# rockwell 43=120 wood shaper



## frankcrw2000 (Feb 21, 2012)

I have a Rockwell wood shaper model 43-120 that I trying to wire the motor so the revers switch works my motor model is 62 145 if any one has this shaper please send me a email of the pictures of the wiring setup thanks frank


----------



## bobj3 (Jan 17, 2006)

HI Frank

Most are wired up the same see page 38 in the manual.

220 volt wiring
http://cdn0.grizzly.com/manuals/g1035_m.pdf
OR
110 volt ,Page 35 in the manual below (3/4 HP)
http://cdn0.grizzly.com/manuals/g0510z_m.pdf

==



frankcrw2000 said:


> I have a Rockwell wood shaper model 43-120 that I trying to wire the motor so the revers switch works my motor model is 62 145 if any one has this shaper please send me a email of the pictures of the wiring setup thanks frank


----------



## Mantwi (Aug 13, 2013)

If you still have the Rockwell siiting arouind collecting dust I'm sure you now know that most are not wired the same.

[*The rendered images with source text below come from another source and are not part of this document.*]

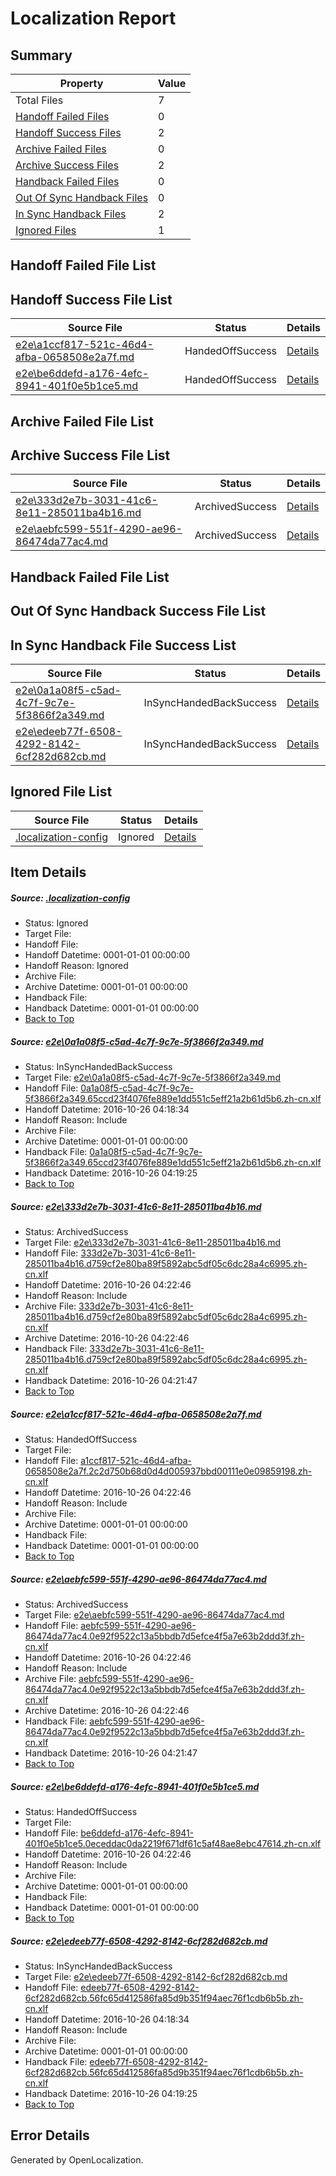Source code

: # <a name='report-top'></a> Localization Report

## Summary
 Property | Value 
 -------- | ----- 
 Total Files | 7
[ Handoff Failed Files ](#handoff-failed-list)| 0
[ Handoff Success Files ](#handoff-success-list)| 2
[ Archive Failed Files ](#archive-failed-list)| 0
[ Archive Success Files ](#archive-success-list)| 2
[ Handback Failed Files ](#handback-failed-list)| 0
[ Out Of Sync Handback Files ](#outofsync-handback-success-list)| 0
[ In Sync Handback Files ](#insync-handback-success-list)| 2
[ Ignored Files ](#ignored-list)| 1

## <a name='handoff-failed-list'></a> Handoff Failed File List

## <a name='handoff-success-list'></a> Handoff Success File List
 Source File | Status | Details 
 ----------- | ------ | ------- 
 [e2e\a1ccf817-521c-46d4-afba-0658508e2a7f.md](https://github.com/OpenLocalizationTestOrg/ol-test0/blob/33d255137ac610e23f6060e1536e690db143db5e/e2e/a1ccf817-521c-46d4-afba-0658508e2a7f.md) | HandedOffSuccess | [Details](#08bfa7e22dd5b634af96aa6f868dc418d43ac4f73)
 [e2e\be6ddefd-a176-4efc-8941-401f0e5b1ce5.md](https://github.com/OpenLocalizationTestOrg/ol-test0/blob/33d255137ac610e23f6060e1536e690db143db5e/e2e/be6ddefd-a176-4efc-8941-401f0e5b1ce5.md) | HandedOffSuccess | [Details](#67219b3f5f9f7c75145cb182cb8cb1e4977eb0085)

## <a name='archive-failed-list'></a> Archive Failed File List

## <a name='archive-success-list'></a> Archive Success File List
 Source File | Status | Details 
 ----------- | ------ | ------- 
 [e2e\333d2e7b-3031-41c6-8e11-285011ba4b16.md](https://github.com/OpenLocalizationTestOrg/ol-test0/blob/05e92bfd6525727c55e187c04543f7e03c4bbf58/e2e/333d2e7b-3031-41c6-8e11-285011ba4b16.md) | ArchivedSuccess | [Details](#a46332ec6ab816d0630114005992f7219cbcf1ff2)
 [e2e\aebfc599-551f-4290-ae96-86474da77ac4.md](https://github.com/OpenLocalizationTestOrg/ol-test0/blob/05e92bfd6525727c55e187c04543f7e03c4bbf58/e2e/aebfc599-551f-4290-ae96-86474da77ac4.md) | ArchivedSuccess | [Details](#7b2fd5b329773d4490e48dcdc79132d937ab1d694)

## <a name='handback-failed-list'></a> Handback Failed File List

## <a name='outofsync-handback-success-list'></a> Out Of Sync Handback Success File List

## <a name='insync-handback-success-list'></a> In Sync Handback File Success List
 Source File | Status | Details 
 ----------- | ------ | ------- 
 [e2e\0a1a08f5-c5ad-4c7f-9c7e-5f3866f2a349.md](https://github.com/OpenLocalizationTestOrg/ol-test0/blob/5b9a35c552450807fb9f19dc31ddf82fa8dbf450/e2e/0a1a08f5-c5ad-4c7f-9c7e-5f3866f2a349.md) | InSyncHandedBackSuccess | [Details](#0d3c3774f276e90d3afd4c405c5f34c2569397c21)
 [e2e\edeeb77f-6508-4292-8142-6cf282d682cb.md](https://github.com/OpenLocalizationTestOrg/ol-test0/blob/5b9a35c552450807fb9f19dc31ddf82fa8dbf450/e2e/edeeb77f-6508-4292-8142-6cf282d682cb.md) | InSyncHandedBackSuccess | [Details](#ed901f4eb627970fa41f1a372df31e8e0e763ab26)

## <a name='ignored-list'></a> Ignored File List
 Source File | Status | Details 
 ----------- | ------ | ------- 
 [.localization-config](https://github.com/OpenLocalizationTestOrg/ol-test0/blob/33d255137ac610e23f6060e1536e690db143db5e/.localization-config) | Ignored | [Details](#c268a05ecaa7ec85942ed632c29928ee5bd6da8d0)

## Item Details
##### <a name='c268a05ecaa7ec85942ed632c29928ee5bd6da8d0'></a> Source: [.localization-config](https://github.com/OpenLocalizationTestOrg/ol-test0/blob/33d255137ac610e23f6060e1536e690db143db5e/.localization-config)
* Status: Ignored
* Target File: 
* Handoff File: 
* Handoff Datetime: 0001-01-01 00:00:00
* Handoff Reason: Ignored
* Archive File: 
* Archive Datetime: 0001-01-01 00:00:00
* Handback File: 
* Handback Datetime: 0001-01-01 00:00:00
* [Back to Top](#report-top)

##### <a name='0d3c3774f276e90d3afd4c405c5f34c2569397c21'></a> Source: [e2e\0a1a08f5-c5ad-4c7f-9c7e-5f3866f2a349.md](https://github.com/OpenLocalizationTestOrg/ol-test0/blob/5b9a35c552450807fb9f19dc31ddf82fa8dbf450/e2e/0a1a08f5-c5ad-4c7f-9c7e-5f3866f2a349.md)
* Status: InSyncHandedBackSuccess
* Target File: [e2e\0a1a08f5-c5ad-4c7f-9c7e-5f3866f2a349.md](https://github.com/OpenLocalizationTestOrg/ol-test0-zhcn/blob/a6b6ab7b02cb4d36da3d5f30e28f4efd3c3d1082/e2e/0a1a08f5-c5ad-4c7f-9c7e-5f3866f2a349.md)
* Handoff File: [0a1a08f5-c5ad-4c7f-9c7e-5f3866f2a349.65ccd23f4076fe889e1dd551c5eff21a2b61d5b6.zh-cn.xlf](https://github.com/OpenLocalizationTestOrg/ol-test0-handoff/blob/63dfd8a0615982260c5c3001f4373b1fa970367d/ol-handoff/OpenLocalizationTestOrg/ol-test0-zhcn/shujia/ht/0a1a08f5-c5ad-4c7f-9c7e-5f3866f2a349.65ccd23f4076fe889e1dd551c5eff21a2b61d5b6.zh-cn.xlf)
* Handoff Datetime: 2016-10-26 04:18:34
* Handoff Reason: Include
* Archive File: 
* Archive Datetime: 0001-01-01 00:00:00
* Handback File: [0a1a08f5-c5ad-4c7f-9c7e-5f3866f2a349.65ccd23f4076fe889e1dd551c5eff21a2b61d5b6.zh-cn.xlf](https://github.com/OpenLocalizationTestOrg/ol-test0-handback/blob/627464b512bf74b9b171feb32e1d2062eab3273f/ol-handback/OpenLocalizationTestOrg/ol-test0-zhcn/shujia/ht/0a1a08f5-c5ad-4c7f-9c7e-5f3866f2a349.65ccd23f4076fe889e1dd551c5eff21a2b61d5b6.zh-cn.xlf)
* Handback Datetime: 2016-10-26 04:19:25
* [Back to Top](#report-top)

##### <a name='a46332ec6ab816d0630114005992f7219cbcf1ff2'></a> Source: [e2e\333d2e7b-3031-41c6-8e11-285011ba4b16.md](https://github.com/OpenLocalizationTestOrg/ol-test0/blob/05e92bfd6525727c55e187c04543f7e03c4bbf58/e2e/333d2e7b-3031-41c6-8e11-285011ba4b16.md)
* Status: ArchivedSuccess
* Target File: [e2e\333d2e7b-3031-41c6-8e11-285011ba4b16.md](https://github.com/OpenLocalizationTestOrg/ol-test0-zhcn/blob/c6a30b31ffa14f98f0fc65123bb37e31d101582c/e2e/333d2e7b-3031-41c6-8e11-285011ba4b16.md)
* Handoff File: [333d2e7b-3031-41c6-8e11-285011ba4b16.d759cf2e80ba89f5892abc5df05c6dc28a4c6995.zh-cn.xlf](https://github.com/OpenLocalizationTestOrg/ol-test0-handoff/blob/d7a7dd6d8e738ba1ae28030ac3dad20cd6d9d255/ol-handoff/OpenLocalizationTestOrg/ol-test0-zhcn/shujia/low/333d2e7b-3031-41c6-8e11-285011ba4b16.d759cf2e80ba89f5892abc5df05c6dc28a4c6995.zh-cn.xlf)
* Handoff Datetime: 2016-10-26 04:22:46
* Handoff Reason: Include
* Archive File: [333d2e7b-3031-41c6-8e11-285011ba4b16.d759cf2e80ba89f5892abc5df05c6dc28a4c6995.zh-cn.xlf](https://github.com/OpenLocalizationTestOrg/ol-test0-handoff/blob/704e2bc2b51f3a367680949d189dddc2b4bc17c1/ol-archive/OpenLocalizationTestOrg/ol-test0-zhcn/shujia/low/333d2e7b-3031-41c6-8e11-285011ba4b16.d759cf2e80ba89f5892abc5df05c6dc28a4c6995.zh-cn.xlf)
* Archive Datetime: 2016-10-26 04:22:46
* Handback File: [333d2e7b-3031-41c6-8e11-285011ba4b16.d759cf2e80ba89f5892abc5df05c6dc28a4c6995.zh-cn.xlf](https://github.com/OpenLocalizationTestOrg/ol-test0-handback/blob/ec88eb74a00e44217ef815b2f64079e52e9145c1/ol-handback/OpenLocalizationTestOrg/ol-test0-zhcn/shujia/high/333d2e7b-3031-41c6-8e11-285011ba4b16.d759cf2e80ba89f5892abc5df05c6dc28a4c6995.zh-cn.xlf)
* Handback Datetime: 2016-10-26 04:21:47
* [Back to Top](#report-top)

##### <a name='08bfa7e22dd5b634af96aa6f868dc418d43ac4f73'></a> Source: [e2e\a1ccf817-521c-46d4-afba-0658508e2a7f.md](https://github.com/OpenLocalizationTestOrg/ol-test0/blob/33d255137ac610e23f6060e1536e690db143db5e/e2e/a1ccf817-521c-46d4-afba-0658508e2a7f.md)
* Status: HandedOffSuccess
* Target File: 
* Handoff File: [a1ccf817-521c-46d4-afba-0658508e2a7f.2c2d750b68d0d4d005937bbd00111e0e09859198.zh-cn.xlf](https://github.com/OpenLocalizationTestOrg/ol-test0-handoff/blob/d7a7dd6d8e738ba1ae28030ac3dad20cd6d9d255/ol-handoff/OpenLocalizationTestOrg/ol-test0-zhcn/shujia/low/a1ccf817-521c-46d4-afba-0658508e2a7f.2c2d750b68d0d4d005937bbd00111e0e09859198.zh-cn.xlf)
* Handoff Datetime: 2016-10-26 04:22:46
* Handoff Reason: Include
* Archive File: 
* Archive Datetime: 0001-01-01 00:00:00
* Handback File: 
* Handback Datetime: 0001-01-01 00:00:00
* [Back to Top](#report-top)

##### <a name='7b2fd5b329773d4490e48dcdc79132d937ab1d694'></a> Source: [e2e\aebfc599-551f-4290-ae96-86474da77ac4.md](https://github.com/OpenLocalizationTestOrg/ol-test0/blob/05e92bfd6525727c55e187c04543f7e03c4bbf58/e2e/aebfc599-551f-4290-ae96-86474da77ac4.md)
* Status: ArchivedSuccess
* Target File: [e2e\aebfc599-551f-4290-ae96-86474da77ac4.md](https://github.com/OpenLocalizationTestOrg/ol-test0-zhcn/blob/c6a30b31ffa14f98f0fc65123bb37e31d101582c/e2e/aebfc599-551f-4290-ae96-86474da77ac4.md)
* Handoff File: [aebfc599-551f-4290-ae96-86474da77ac4.0e92f9522c13a5bbdb7d5efce4f5a7e63b2ddd3f.zh-cn.xlf](https://github.com/OpenLocalizationTestOrg/ol-test0-handoff/blob/d7a7dd6d8e738ba1ae28030ac3dad20cd6d9d255/ol-handoff/OpenLocalizationTestOrg/ol-test0-zhcn/shujia/low/aebfc599-551f-4290-ae96-86474da77ac4.0e92f9522c13a5bbdb7d5efce4f5a7e63b2ddd3f.zh-cn.xlf)
* Handoff Datetime: 2016-10-26 04:22:46
* Handoff Reason: Include
* Archive File: [aebfc599-551f-4290-ae96-86474da77ac4.0e92f9522c13a5bbdb7d5efce4f5a7e63b2ddd3f.zh-cn.xlf](https://github.com/OpenLocalizationTestOrg/ol-test0-handoff/blob/704e2bc2b51f3a367680949d189dddc2b4bc17c1/ol-archive/OpenLocalizationTestOrg/ol-test0-zhcn/shujia/low/aebfc599-551f-4290-ae96-86474da77ac4.0e92f9522c13a5bbdb7d5efce4f5a7e63b2ddd3f.zh-cn.xlf)
* Archive Datetime: 2016-10-26 04:22:46
* Handback File: [aebfc599-551f-4290-ae96-86474da77ac4.0e92f9522c13a5bbdb7d5efce4f5a7e63b2ddd3f.zh-cn.xlf](https://github.com/OpenLocalizationTestOrg/ol-test0-handback/blob/ec88eb74a00e44217ef815b2f64079e52e9145c1/ol-handback/OpenLocalizationTestOrg/ol-test0-zhcn/shujia/high/aebfc599-551f-4290-ae96-86474da77ac4.0e92f9522c13a5bbdb7d5efce4f5a7e63b2ddd3f.zh-cn.xlf)
* Handback Datetime: 2016-10-26 04:21:47
* [Back to Top](#report-top)

##### <a name='67219b3f5f9f7c75145cb182cb8cb1e4977eb0085'></a> Source: [e2e\be6ddefd-a176-4efc-8941-401f0e5b1ce5.md](https://github.com/OpenLocalizationTestOrg/ol-test0/blob/33d255137ac610e23f6060e1536e690db143db5e/e2e/be6ddefd-a176-4efc-8941-401f0e5b1ce5.md)
* Status: HandedOffSuccess
* Target File: 
* Handoff File: [be6ddefd-a176-4efc-8941-401f0e5b1ce5.0eceddac0da2219f671df61c5af48ae8ebc47614.zh-cn.xlf](https://github.com/OpenLocalizationTestOrg/ol-test0-handoff/blob/d7a7dd6d8e738ba1ae28030ac3dad20cd6d9d255/ol-handoff/OpenLocalizationTestOrg/ol-test0-zhcn/shujia/low/be6ddefd-a176-4efc-8941-401f0e5b1ce5.0eceddac0da2219f671df61c5af48ae8ebc47614.zh-cn.xlf)
* Handoff Datetime: 2016-10-26 04:22:46
* Handoff Reason: Include
* Archive File: 
* Archive Datetime: 0001-01-01 00:00:00
* Handback File: 
* Handback Datetime: 0001-01-01 00:00:00
* [Back to Top](#report-top)

##### <a name='ed901f4eb627970fa41f1a372df31e8e0e763ab26'></a> Source: [e2e\edeeb77f-6508-4292-8142-6cf282d682cb.md](https://github.com/OpenLocalizationTestOrg/ol-test0/blob/5b9a35c552450807fb9f19dc31ddf82fa8dbf450/e2e/edeeb77f-6508-4292-8142-6cf282d682cb.md)
* Status: InSyncHandedBackSuccess
* Target File: [e2e\edeeb77f-6508-4292-8142-6cf282d682cb.md](https://github.com/OpenLocalizationTestOrg/ol-test0-zhcn/blob/a6b6ab7b02cb4d36da3d5f30e28f4efd3c3d1082/e2e/edeeb77f-6508-4292-8142-6cf282d682cb.md)
* Handoff File: [edeeb77f-6508-4292-8142-6cf282d682cb.56fc65d412586fa85d9b351f94aec76f1cdb6b5b.zh-cn.xlf](https://github.com/OpenLocalizationTestOrg/ol-test0-handoff/blob/63dfd8a0615982260c5c3001f4373b1fa970367d/ol-handoff/OpenLocalizationTestOrg/ol-test0-zhcn/shujia/ht/edeeb77f-6508-4292-8142-6cf282d682cb.56fc65d412586fa85d9b351f94aec76f1cdb6b5b.zh-cn.xlf)
* Handoff Datetime: 2016-10-26 04:18:34
* Handoff Reason: Include
* Archive File: 
* Archive Datetime: 0001-01-01 00:00:00
* Handback File: [edeeb77f-6508-4292-8142-6cf282d682cb.56fc65d412586fa85d9b351f94aec76f1cdb6b5b.zh-cn.xlf](https://github.com/OpenLocalizationTestOrg/ol-test0-handback/blob/627464b512bf74b9b171feb32e1d2062eab3273f/ol-handback/OpenLocalizationTestOrg/ol-test0-zhcn/shujia/ht/edeeb77f-6508-4292-8142-6cf282d682cb.56fc65d412586fa85d9b351f94aec76f1cdb6b5b.zh-cn.xlf)
* Handback Datetime: 2016-10-26 04:19:25
* [Back to Top](#report-top)


## Error Details

Generated by OpenLocalization.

Different switches wire differently, I'm having the same issue with a 2HP Reliant shaper. I have a Rockwell 43-110 which is indistinguishable from your machine and if you still need it I can send you a wiring diagram. Both machines look exactly like the Harbor Freight shaper and since they are discontinued may well be the same.


----------